What the exercise asks →
The answer must be one number: the count of lines in the data below that include "some".

Record set →
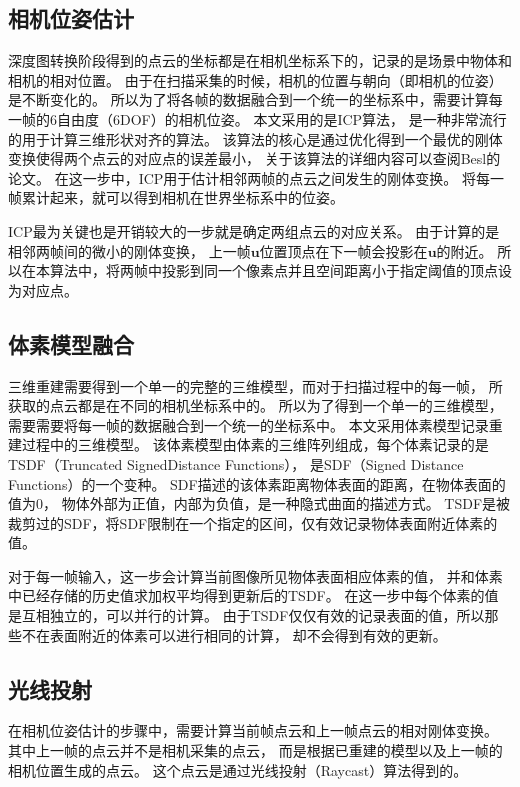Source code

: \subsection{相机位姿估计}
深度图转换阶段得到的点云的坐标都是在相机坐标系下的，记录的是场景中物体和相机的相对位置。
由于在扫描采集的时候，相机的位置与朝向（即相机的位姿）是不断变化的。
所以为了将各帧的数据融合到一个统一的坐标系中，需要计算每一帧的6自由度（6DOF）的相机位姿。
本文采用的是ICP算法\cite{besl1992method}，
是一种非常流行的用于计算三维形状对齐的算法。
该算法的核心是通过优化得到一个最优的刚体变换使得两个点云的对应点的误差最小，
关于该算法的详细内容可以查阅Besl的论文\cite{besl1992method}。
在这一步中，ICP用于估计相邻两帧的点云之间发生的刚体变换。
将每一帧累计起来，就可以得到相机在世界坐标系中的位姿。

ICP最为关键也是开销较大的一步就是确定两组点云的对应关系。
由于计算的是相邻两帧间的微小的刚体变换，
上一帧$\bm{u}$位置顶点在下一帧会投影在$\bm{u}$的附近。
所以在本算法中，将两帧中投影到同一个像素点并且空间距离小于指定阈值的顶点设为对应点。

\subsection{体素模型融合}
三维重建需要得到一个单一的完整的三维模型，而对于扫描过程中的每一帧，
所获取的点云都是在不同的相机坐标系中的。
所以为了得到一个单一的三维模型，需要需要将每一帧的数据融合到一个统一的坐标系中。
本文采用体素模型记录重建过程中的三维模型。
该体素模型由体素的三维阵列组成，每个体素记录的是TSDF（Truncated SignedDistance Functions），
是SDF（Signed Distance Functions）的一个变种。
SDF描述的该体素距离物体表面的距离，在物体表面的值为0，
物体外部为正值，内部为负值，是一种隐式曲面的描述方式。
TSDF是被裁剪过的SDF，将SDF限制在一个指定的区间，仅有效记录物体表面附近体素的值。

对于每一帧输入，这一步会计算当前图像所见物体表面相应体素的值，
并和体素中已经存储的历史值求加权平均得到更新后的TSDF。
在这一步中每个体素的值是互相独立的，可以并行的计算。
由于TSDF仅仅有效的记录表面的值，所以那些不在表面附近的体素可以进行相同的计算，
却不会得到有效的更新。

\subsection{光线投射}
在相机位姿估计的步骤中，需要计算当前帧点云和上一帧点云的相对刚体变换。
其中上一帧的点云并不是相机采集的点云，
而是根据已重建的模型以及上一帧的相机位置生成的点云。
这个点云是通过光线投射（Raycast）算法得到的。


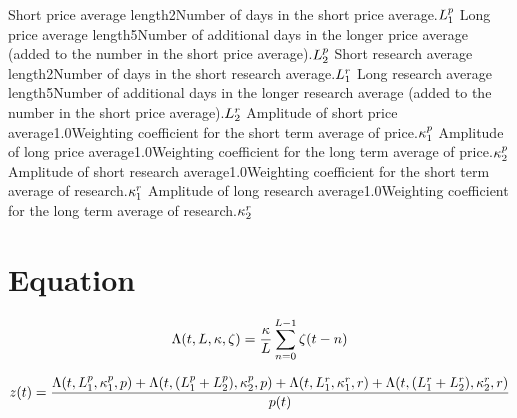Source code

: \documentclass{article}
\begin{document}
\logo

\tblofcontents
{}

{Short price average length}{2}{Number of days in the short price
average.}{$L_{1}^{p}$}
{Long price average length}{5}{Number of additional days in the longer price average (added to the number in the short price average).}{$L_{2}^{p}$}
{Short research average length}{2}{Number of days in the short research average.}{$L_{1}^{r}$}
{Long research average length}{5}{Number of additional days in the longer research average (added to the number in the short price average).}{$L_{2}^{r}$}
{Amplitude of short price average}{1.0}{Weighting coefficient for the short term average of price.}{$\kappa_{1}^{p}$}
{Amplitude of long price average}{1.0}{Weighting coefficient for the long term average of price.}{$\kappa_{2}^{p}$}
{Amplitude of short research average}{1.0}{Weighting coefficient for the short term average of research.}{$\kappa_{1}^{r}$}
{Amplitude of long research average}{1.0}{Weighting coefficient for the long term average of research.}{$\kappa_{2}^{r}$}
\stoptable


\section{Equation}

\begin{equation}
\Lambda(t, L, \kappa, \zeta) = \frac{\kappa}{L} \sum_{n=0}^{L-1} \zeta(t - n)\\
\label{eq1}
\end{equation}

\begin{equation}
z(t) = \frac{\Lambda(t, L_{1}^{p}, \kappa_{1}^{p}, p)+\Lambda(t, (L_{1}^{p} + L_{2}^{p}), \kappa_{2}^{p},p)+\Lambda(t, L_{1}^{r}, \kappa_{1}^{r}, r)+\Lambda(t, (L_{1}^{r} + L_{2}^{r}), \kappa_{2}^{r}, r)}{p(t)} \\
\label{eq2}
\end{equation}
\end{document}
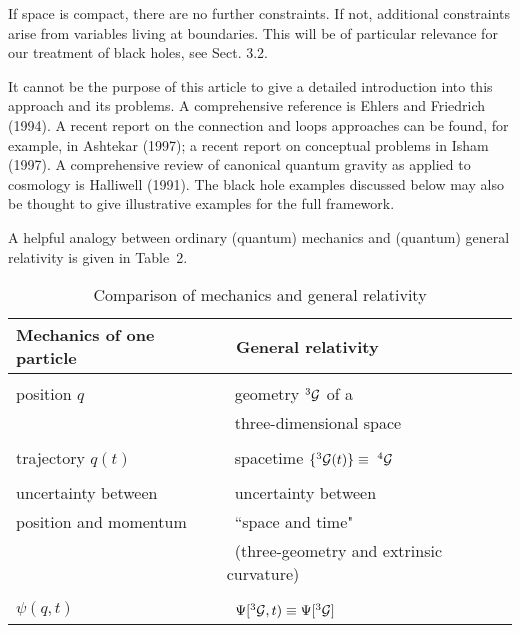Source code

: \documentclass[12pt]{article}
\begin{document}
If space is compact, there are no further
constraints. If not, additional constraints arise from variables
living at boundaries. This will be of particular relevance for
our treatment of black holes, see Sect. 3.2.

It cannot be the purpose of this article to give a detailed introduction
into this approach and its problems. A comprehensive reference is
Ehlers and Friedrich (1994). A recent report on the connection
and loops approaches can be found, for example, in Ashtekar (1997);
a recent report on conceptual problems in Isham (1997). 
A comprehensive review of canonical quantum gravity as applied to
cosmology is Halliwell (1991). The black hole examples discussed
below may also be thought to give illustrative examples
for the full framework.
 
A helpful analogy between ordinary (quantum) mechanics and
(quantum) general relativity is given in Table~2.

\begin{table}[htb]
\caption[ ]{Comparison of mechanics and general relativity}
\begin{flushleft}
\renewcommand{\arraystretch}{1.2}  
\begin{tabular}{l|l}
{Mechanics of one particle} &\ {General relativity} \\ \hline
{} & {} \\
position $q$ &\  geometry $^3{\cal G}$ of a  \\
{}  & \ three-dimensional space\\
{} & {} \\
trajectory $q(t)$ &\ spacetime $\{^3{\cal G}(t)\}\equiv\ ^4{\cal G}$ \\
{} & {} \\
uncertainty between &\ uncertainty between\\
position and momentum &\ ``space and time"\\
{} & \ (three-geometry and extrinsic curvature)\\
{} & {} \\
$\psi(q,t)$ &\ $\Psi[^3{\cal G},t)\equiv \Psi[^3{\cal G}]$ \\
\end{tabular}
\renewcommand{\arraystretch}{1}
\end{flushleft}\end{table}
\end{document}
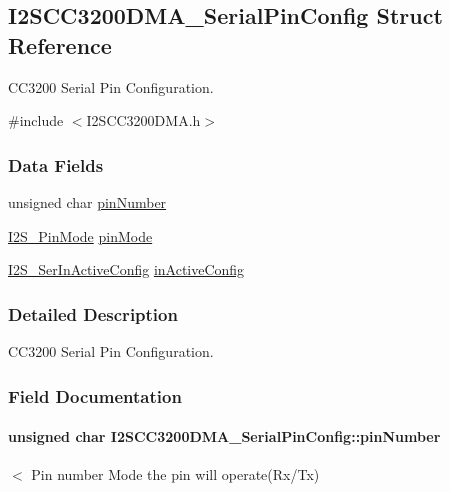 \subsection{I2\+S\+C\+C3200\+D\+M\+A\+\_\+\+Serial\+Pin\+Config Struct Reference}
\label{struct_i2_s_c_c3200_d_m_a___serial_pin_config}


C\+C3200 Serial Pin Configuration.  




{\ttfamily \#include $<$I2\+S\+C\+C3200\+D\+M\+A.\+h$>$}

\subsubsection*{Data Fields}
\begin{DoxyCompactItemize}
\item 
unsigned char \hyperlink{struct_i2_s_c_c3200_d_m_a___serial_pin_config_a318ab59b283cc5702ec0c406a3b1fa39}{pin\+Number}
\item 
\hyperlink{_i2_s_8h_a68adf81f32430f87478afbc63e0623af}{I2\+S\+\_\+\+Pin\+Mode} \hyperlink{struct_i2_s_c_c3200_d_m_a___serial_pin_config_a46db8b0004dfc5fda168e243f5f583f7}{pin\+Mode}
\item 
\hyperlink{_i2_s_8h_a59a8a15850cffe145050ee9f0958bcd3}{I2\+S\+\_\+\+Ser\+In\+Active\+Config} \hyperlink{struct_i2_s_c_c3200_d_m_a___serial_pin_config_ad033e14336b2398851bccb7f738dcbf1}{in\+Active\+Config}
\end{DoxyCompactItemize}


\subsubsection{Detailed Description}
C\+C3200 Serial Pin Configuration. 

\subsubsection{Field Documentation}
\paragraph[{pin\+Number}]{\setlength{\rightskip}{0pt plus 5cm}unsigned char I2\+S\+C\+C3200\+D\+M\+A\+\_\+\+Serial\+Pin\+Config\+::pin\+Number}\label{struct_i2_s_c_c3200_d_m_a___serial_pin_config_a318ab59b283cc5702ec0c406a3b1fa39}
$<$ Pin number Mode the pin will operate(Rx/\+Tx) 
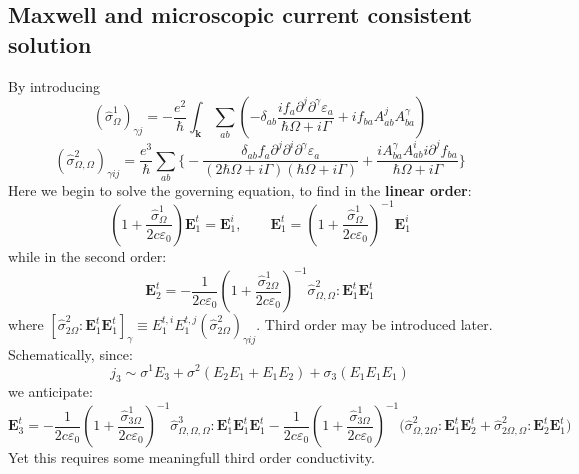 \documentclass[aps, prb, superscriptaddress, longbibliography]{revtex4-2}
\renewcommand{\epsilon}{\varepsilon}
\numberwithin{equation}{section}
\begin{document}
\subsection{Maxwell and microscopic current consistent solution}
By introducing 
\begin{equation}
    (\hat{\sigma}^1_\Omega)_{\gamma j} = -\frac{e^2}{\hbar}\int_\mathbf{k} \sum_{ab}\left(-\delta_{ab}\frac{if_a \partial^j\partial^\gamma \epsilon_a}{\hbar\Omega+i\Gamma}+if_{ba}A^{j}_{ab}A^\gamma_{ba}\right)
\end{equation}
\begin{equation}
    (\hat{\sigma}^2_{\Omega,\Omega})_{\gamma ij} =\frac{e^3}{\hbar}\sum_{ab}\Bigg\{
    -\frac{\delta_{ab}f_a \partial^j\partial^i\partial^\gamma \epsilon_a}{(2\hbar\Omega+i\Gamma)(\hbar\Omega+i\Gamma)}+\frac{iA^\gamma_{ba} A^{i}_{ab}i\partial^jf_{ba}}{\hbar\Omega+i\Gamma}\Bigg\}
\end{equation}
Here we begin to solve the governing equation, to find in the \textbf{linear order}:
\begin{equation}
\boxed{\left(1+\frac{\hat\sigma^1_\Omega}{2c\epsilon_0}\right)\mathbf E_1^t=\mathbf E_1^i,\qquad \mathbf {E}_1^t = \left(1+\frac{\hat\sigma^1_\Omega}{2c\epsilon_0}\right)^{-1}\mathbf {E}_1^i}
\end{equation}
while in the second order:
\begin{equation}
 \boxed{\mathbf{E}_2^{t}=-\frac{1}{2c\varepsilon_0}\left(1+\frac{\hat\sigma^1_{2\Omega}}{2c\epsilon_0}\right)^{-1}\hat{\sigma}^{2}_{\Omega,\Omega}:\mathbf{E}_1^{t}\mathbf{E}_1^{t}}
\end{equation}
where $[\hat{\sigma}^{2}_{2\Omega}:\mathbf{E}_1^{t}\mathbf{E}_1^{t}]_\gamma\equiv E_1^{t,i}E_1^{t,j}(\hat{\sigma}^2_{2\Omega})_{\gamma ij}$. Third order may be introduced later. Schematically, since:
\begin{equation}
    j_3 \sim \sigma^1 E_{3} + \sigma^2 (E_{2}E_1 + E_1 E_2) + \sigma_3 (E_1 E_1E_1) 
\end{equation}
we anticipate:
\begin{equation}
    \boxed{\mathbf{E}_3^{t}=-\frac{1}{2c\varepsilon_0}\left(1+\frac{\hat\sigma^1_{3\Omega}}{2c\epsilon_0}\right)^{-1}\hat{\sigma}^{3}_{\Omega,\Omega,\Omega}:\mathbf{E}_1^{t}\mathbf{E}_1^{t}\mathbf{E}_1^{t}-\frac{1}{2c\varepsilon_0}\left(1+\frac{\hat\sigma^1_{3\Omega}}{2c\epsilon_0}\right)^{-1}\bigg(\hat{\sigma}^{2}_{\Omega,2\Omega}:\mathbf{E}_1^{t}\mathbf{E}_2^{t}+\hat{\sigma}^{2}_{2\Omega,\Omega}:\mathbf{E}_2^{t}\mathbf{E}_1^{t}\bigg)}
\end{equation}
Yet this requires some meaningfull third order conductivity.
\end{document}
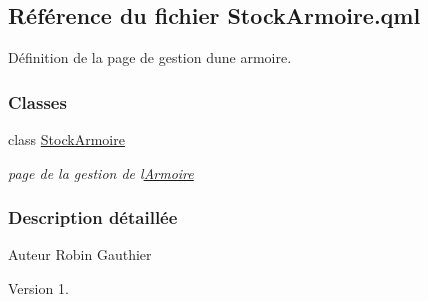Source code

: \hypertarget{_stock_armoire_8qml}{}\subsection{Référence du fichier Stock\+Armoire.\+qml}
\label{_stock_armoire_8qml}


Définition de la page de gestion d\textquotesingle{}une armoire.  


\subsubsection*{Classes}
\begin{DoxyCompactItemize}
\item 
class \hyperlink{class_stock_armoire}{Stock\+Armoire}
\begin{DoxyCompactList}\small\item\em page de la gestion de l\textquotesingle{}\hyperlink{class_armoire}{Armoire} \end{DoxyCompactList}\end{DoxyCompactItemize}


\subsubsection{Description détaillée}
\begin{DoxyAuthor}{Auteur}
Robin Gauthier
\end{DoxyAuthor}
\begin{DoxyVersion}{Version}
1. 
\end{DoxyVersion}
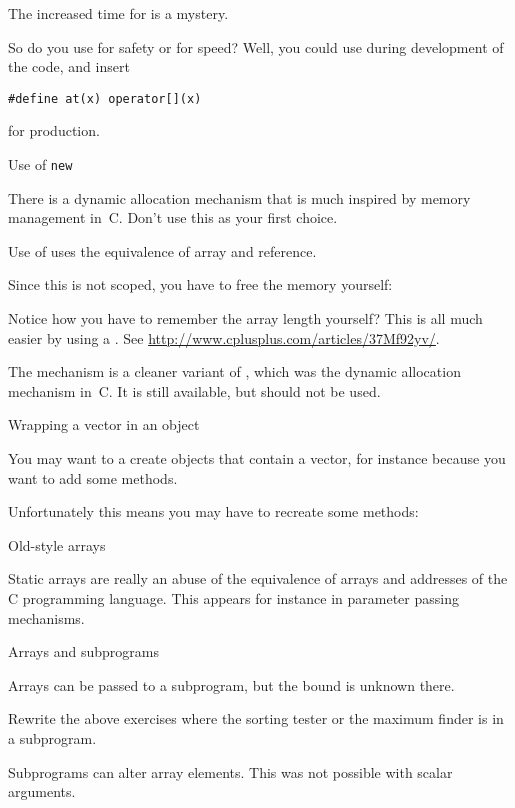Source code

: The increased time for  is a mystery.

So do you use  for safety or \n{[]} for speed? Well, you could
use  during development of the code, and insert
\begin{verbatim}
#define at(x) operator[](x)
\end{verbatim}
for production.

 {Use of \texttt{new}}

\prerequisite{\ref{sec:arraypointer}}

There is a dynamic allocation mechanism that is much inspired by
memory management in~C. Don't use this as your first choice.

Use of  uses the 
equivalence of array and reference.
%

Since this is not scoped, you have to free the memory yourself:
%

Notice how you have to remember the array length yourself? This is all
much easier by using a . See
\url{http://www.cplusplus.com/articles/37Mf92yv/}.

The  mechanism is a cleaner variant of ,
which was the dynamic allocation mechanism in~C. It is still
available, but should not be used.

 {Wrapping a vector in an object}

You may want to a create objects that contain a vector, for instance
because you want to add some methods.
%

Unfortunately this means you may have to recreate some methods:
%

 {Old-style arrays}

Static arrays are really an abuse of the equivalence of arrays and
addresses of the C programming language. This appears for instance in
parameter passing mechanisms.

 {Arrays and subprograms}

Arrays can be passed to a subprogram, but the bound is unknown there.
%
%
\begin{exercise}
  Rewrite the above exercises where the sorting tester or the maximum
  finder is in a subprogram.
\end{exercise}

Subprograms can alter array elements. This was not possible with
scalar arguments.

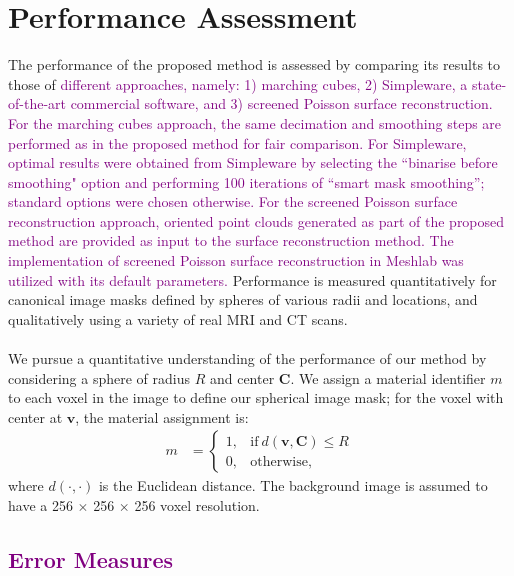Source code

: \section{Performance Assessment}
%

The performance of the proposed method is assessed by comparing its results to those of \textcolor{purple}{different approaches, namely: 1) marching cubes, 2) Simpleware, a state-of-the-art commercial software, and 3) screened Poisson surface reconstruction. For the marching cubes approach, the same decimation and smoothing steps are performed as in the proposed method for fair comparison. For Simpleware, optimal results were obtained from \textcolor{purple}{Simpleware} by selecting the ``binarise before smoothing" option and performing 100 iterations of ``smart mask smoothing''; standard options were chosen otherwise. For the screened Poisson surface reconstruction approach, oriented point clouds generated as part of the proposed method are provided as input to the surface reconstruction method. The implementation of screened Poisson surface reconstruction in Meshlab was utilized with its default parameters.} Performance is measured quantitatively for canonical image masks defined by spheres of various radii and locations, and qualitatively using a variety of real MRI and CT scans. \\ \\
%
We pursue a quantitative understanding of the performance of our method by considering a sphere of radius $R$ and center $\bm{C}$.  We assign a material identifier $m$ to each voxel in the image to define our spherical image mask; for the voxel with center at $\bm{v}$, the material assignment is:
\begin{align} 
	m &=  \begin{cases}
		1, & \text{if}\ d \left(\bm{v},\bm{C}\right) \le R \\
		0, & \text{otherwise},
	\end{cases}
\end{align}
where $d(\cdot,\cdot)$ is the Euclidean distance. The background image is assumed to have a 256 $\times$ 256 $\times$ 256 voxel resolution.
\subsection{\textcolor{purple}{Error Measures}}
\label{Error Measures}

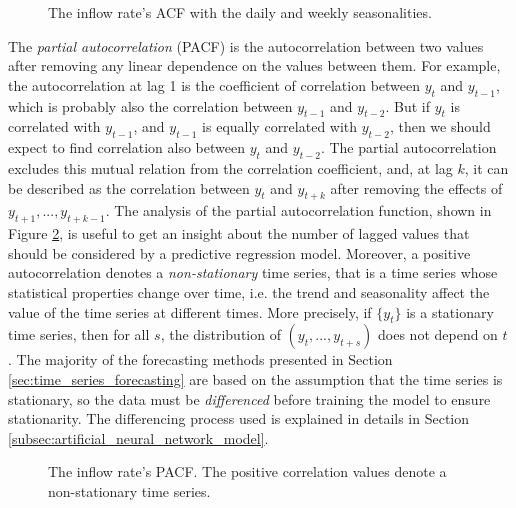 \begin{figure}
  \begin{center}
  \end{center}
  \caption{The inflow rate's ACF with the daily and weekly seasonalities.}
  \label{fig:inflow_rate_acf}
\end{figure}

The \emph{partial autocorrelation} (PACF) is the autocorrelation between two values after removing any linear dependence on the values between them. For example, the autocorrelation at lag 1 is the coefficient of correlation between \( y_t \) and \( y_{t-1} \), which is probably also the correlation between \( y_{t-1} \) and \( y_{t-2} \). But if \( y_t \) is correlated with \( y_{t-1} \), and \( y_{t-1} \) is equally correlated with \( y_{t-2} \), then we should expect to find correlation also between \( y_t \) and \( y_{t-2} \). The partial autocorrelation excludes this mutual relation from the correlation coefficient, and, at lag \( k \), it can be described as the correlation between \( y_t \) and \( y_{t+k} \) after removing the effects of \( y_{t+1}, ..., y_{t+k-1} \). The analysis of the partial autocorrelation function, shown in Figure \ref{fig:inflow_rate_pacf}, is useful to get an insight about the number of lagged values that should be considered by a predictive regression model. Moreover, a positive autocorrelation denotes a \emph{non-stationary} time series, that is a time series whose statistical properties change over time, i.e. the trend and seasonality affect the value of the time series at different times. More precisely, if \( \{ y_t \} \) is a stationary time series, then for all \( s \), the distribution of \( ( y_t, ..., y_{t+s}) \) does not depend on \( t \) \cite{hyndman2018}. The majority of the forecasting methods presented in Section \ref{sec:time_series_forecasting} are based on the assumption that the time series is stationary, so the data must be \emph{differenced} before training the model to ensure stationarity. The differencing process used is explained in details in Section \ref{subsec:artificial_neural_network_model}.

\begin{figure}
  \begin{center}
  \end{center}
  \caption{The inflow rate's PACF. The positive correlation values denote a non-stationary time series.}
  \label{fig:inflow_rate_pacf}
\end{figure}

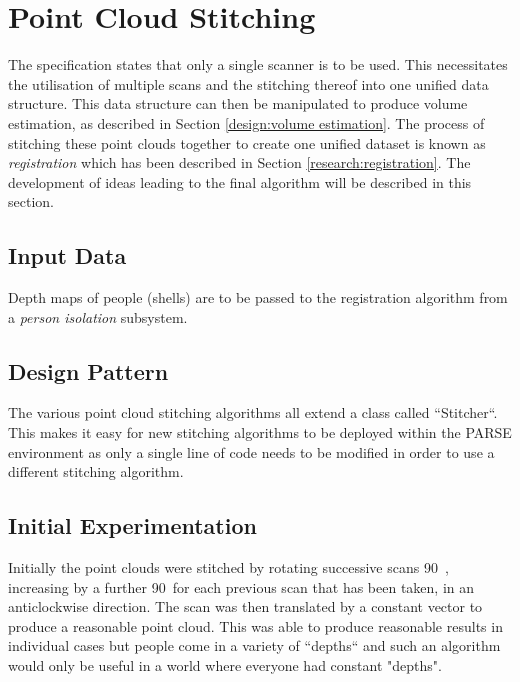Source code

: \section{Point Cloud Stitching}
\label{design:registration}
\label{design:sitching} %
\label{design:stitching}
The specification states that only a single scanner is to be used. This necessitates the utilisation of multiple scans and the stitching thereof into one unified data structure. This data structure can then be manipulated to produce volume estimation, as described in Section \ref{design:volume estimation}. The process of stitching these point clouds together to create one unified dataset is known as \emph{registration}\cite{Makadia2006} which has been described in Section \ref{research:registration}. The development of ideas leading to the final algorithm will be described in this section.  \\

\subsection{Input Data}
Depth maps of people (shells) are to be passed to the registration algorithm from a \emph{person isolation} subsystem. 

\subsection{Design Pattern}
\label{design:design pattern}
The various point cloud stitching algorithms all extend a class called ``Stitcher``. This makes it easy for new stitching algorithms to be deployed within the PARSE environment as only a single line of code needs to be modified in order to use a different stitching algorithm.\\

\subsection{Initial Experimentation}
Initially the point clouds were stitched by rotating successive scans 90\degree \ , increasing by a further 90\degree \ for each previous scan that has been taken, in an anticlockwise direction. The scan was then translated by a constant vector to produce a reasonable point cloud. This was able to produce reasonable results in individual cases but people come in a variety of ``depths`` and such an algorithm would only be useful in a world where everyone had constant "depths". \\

Output →
3